Given records

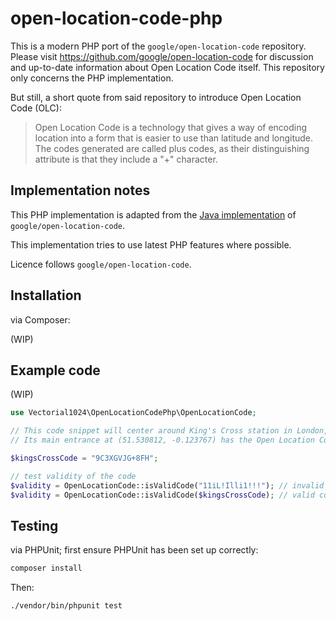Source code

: # open-location-code-php
This is a modern PHP port of the `google/open-location-code` repository. Please visit https://github.com/google/open-location-code for discussion and up-to-date information about Open Location Code itself. This repository only concerns the PHP implementation.

But still, a short quote from said repository to introduce Open Location Code (OLC):

> Open Location Code is a technology that gives a way of encoding location into a form that is easier to use than latitude and longitude. The codes generated are called plus codes, as their distinguishing attribute is that they include a "+" character.

## Implementation notes
This PHP implementation is adapted from the [Java implementation](https://github.com/google/open-location-code/tree/main/java) of `google/open-location-code`.

This implementation tries to use latest PHP features where possible.

Licence follows `google/open-location-code`.

## Installation
via Composer:

(WIP)

## Example code
(WIP)

```php
use Vectorial1024\OpenLocationCodePhp\OpenLocationCode;

// This code snippet will center around King's Cross station in London, UK.
// Its main entrance at (51.530812, -0.123767) has the Open Location Code of "9C3XGVJG+8FH".

$kingsCrossCode = "9C3XGVJG+8FH";

// test validity of the code
$validity = OpenLocationCode::isValidCode("11iL!Illi1!!!"); // invalid code; returns false
$validity = OpenLocationCode::isValidCode($kingsCrossCode); // valid code; returns true
```

## Testing
via PHPUnit; first ensure PHPUnit has been set up correctly:

```sh
composer install
```

Then:

```sh
./vendor/bin/phpunit test
```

Action item
Do not include the images; transcribe the rest of the listing exactly.

Response area
Source code

: # open-location-code-php
This is a modern PHP port of the `google/open-location-code` repository. Please visit https://github.com/google/open-location-code for discussion and up-to-date information about Open Location Code itself. This repository only concerns the PHP implementation.

But still, a short quote from said repository to introduce Open Location Code (OLC):

> Open Location Code is a technology that gives a way of encoding location into a form that is easier to use than latitude and longitude. The codes generated are called plus codes, as their distinguishing attribute is that they include a "+" character.

## Implementation notes
This PHP implementation is adapted from the [Java implementation](https://github.com/google/open-location-code/tree/main/java) of `google/open-location-code`.

This implementation tries to use latest PHP features where possible.

Licence follows `google/open-location-code`.

## Installation
via Composer:

(WIP)

## Example code
(WIP)

```php
use Vectorial1024\OpenLocationCodePhp\OpenLocationCode;

// This code snippet will center around King's Cross station in London, UK.
// Its main entrance at (51.530812, -0.123767) has the Open Location Code of "9C3XGVJG+8FH".

$kingsCrossCode = "9C3XGVJG+8FH";

// test validity of the code
$validity = OpenLocationCode::isValidCode("11iL!Illi1!!!"); // invalid code; returns false
$validity = OpenLocationCode::isValidCode($kingsCrossCode); // valid code; returns true
```

## Testing
via PHPUnit; first ensure PHPUnit has been set up correctly:

```sh
composer install
```

Then:

```sh
./vendor/bin/phpunit test
```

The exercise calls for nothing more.